(Dataset records)
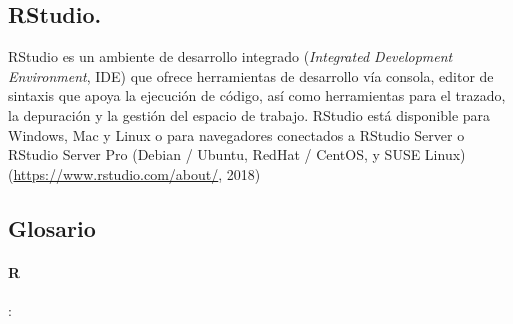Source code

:\subsection{RStudio.}

RStudio es un ambiente de desarrollo integrado (\textit{Integrated Development Environment}, IDE) que ofrece herramientas de desarrollo vía consola, editor de sintaxis que apoya la ejecución de código, así como herramientas para el trazado, la depuración y la gestión del espacio de trabajo.  RStudio está disponible para Windows, Mac y Linux o para navegadores conectados a RStudio Server o RStudio Server Pro (Debian / Ubuntu, RedHat / CentOS, y SUSE Linux) (\url{https://www.rstudio.com/about/}, 2018)
 

\subsection{Glosario}

\paragraph{R}: 


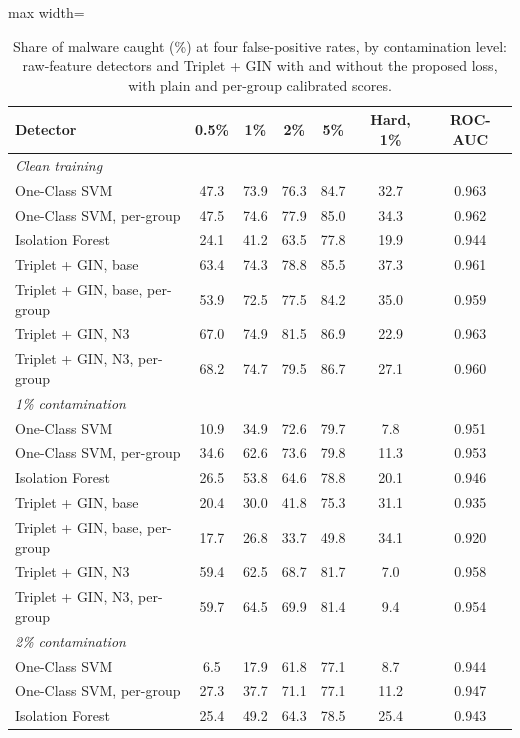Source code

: \begin{table}[htbp]
\centering
\footnotesize
\caption{Share of malware caught (\%) at four false-positive rates, by contamination level: raw-feature detectors and Triplet + GIN with and without the proposed loss, with plain and per-group calibrated scores.}
\label{tab:operating-grid}
\begin{adjustbox}{max width=\linewidth}
\begin{tabular}{lcccccc}
\toprule
Detector & 0.5\% & 1\% & 2\% & 5\% & Hard, 1\% & ROC-AUC \\
\midrule
\multicolumn{7}{l}{\textit{Clean training}} \\
One-Class SVM & 47.3 & 73.9 & 76.3 & 84.7 & 32.7 & 0.963 \\
One-Class SVM, per-group & 47.5 & 74.6 & 77.9 & 85.0 & 34.3 & 0.962 \\
Isolation Forest & 24.1 & 41.2 & 63.5 & 77.8 & 19.9 & 0.944 \\
Triplet + GIN, base & 63.4 & 74.3 & 78.8 & 85.5 & 37.3 & 0.961 \\
Triplet + GIN, base, per-group & 53.9 & 72.5 & 77.5 & 84.2 & 35.0 & 0.959 \\
Triplet + GIN, N3 & 67.0 & 74.9 & 81.5 & 86.9 & 22.9 & 0.963 \\
Triplet + GIN, N3, per-group & 68.2 & 74.7 & 79.5 & 86.7 & 27.1 & 0.960 \\
\midrule
\multicolumn{7}{l}{\textit{1\% contamination}} \\
One-Class SVM & 10.9 & 34.9 & 72.6 & 79.7 & 7.8 & 0.951 \\
One-Class SVM, per-group & 34.6 & 62.6 & 73.6 & 79.8 & 11.3 & 0.953 \\
Isolation Forest & 26.5 & 53.8 & 64.6 & 78.8 & 20.1 & 0.946 \\
Triplet + GIN, base & 20.4 & 30.0 & 41.8 & 75.3 & 31.1 & 0.935 \\
Triplet + GIN, base, per-group & 17.7 & 26.8 & 33.7 & 49.8 & 34.1 & 0.920 \\
Triplet + GIN, N3 & 59.4 & 62.5 & 68.7 & 81.7 & 7.0 & 0.958 \\
Triplet + GIN, N3, per-group & 59.7 & 64.5 & 69.9 & 81.4 & 9.4 & 0.954 \\
\midrule
\multicolumn{7}{l}{\textit{2\% contamination}} \\
One-Class SVM & 6.5 & 17.9 & 61.8 & 77.1 & 8.7 & 0.944 \\
One-Class SVM, per-group & 27.3 & 37.7 & 71.1 & 77.1 & 11.2 & 0.947 \\
Isolation Forest & 25.4 & 49.2 & 64.3 & 78.5 & 25.4 & 0.943 \\

\end{tabular}
\end{adjustbox}
\end{table}
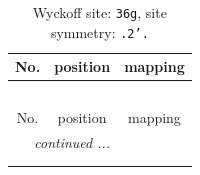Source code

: \documentclass[fleqn,8pt]{jsarticle}
\begin{document}
\renewcommand{\arraystretch}{1.2}
\begin{longtable}{ccc}
\caption{Wyckoff site: {\tt 36g}, site symmetry: {\tt .2'.}}
 \\
 \hline \hline
No. & position & mapping \\ \hline \endfirsthead

\multicolumn{2}{l}{\tablename\ \thetable{}} \\
 \hline \hline
No. & position & mapping \\ \hline \endhead

 \hline \hline
\multicolumn{2}{r}{\footnotesize\it continued ...} \\ \endfoot

 \hline \hline
\multicolumn{2}{r}{} \\ \endlastfoot


\end{longtable}
\end{document}
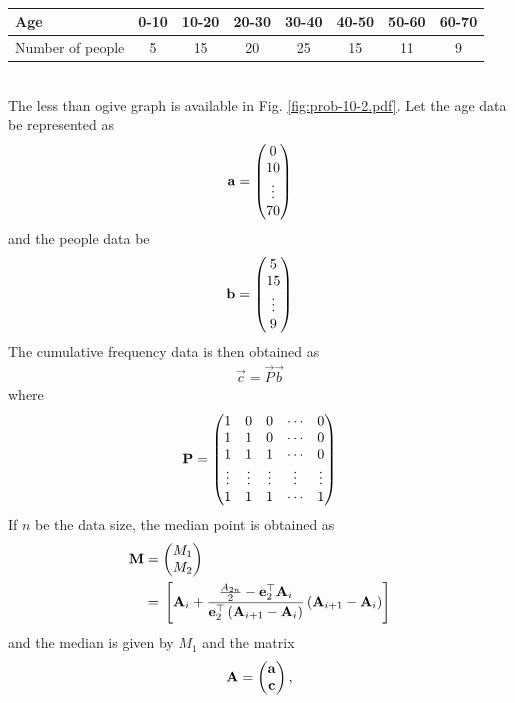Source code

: \documentclass[journal,12pt,twocolumn]{IEEEtran}
\begin{document}
\begin{enumerate}
\begin{table}[!hb]
{%
    \begin{tabular}{|l|c|c|c|c|c|c|c|}
        \hline
        Age & 0-10 & 10-20 & 20-30 & 30-40 & 40-50 & 50-60 & 60-70  \\
        \hline
        Number of people & 5 & 15 & 20 & 25 & 15 & 11 & 9\\
        \hline
    \end{tabular}
    }
			\caption{}
			\label{table:prob-10-2}
		\end{table}
		\\
		\solution  The less than ogive graph is available in Fig. 
	  \ref{fig:prob-10-2.pdf}.  Let the age data be represented as
		\begin{align}
			\mathbf{a} = \begin{pmatrix}0 \\ 10 \\ \vdots \\ 70\end{pmatrix}
		\end{align}
		and the people data be 
		\begin{align}
			\mathbf{b} = \begin{pmatrix}5 \\ 15 \\ \vdots \\ 9\end{pmatrix}
		\end{align}
		The  cumulative frequency data is then obtained as 
		\begin{align}
			\vec{c} = \vec{P} \vec{b}
		\end{align}
		where 
		\begin{align}
			\mathbf{P} =\begin{pmatrix}
				1 & 0 & 0 &\cdots & 0
			\\
				1 & 1 &  0 & \cdots & 0
			\\
				1 & 1 & 1 &\cdots & 0
			\\
			\vdots & 
			\vdots & 
			\vdots & 
			\vdots & 
			\vdots  
			\\
				1 & 1 & 1 &\cdots & 1 
			\\
			\end{pmatrix}
		\end{align}
		If $n$ be the data size,  the median point is obtained as 
		\begin{align}
			\mathbf{M} &= \begin{pmatrix}M_1 \\ M_2\end{pmatrix}
			\\
			&={}\left[\mathbf{A}_i + \frac{\frac{A_{2n}}{2} -\mathbf{e}_2^{\top}  \mathbf{A}_i }{\mathbf{e}_2^{\top}\left(\mathbf{A}_{i+1} -\mathbf{A}_i \right)}\left(\mathbf{A}_{i+1} -\mathbf{A}_i \right)\right]
		\end{align}
		and the median is given by $M_1$ and the matrix
		\begin{align}
			\vec{A} = \myvec{\vec{a} \\ \vec{c}},

\end{align}
\end{enumerate}
\end{document}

- EXERCISE GOAL
Go line by line through the records above and copy each one containing "group".

- REPLY
\caption{Share of malware caught (\%) at four false-positive rates, by contamination level: raw-feature detectors and Triplet + GIN with and without the proposed loss, with plain and per-group calibrated scores.}
One-Class SVM, per-group & 47.5 & 74.6 & 77.9 & 85.0 & 34.3 & 0.962 \\
Triplet + GIN, base, per-group & 53.9 & 72.5 & 77.5 & 84.2 & 35.0 & 0.959 \\
Triplet + GIN, N3, per-group & 68.2 & 74.7 & 79.5 & 86.7 & 27.1 & 0.960 \\
One-Class SVM, per-group & 34.6 & 62.6 & 73.6 & 79.8 & 11.3 & 0.953 \\
Triplet + GIN, base, per-group & 17.7 & 26.8 & 33.7 & 49.8 & 34.1 & 0.920 \\
Triplet + GIN, N3, per-group & 59.7 & 64.5 & 69.9 & 81.4 & 9.4 & 0.954 \\
One-Class SVM, per-group & 27.3 & 37.7 & 71.1 & 77.1 & 11.2 & 0.947 \\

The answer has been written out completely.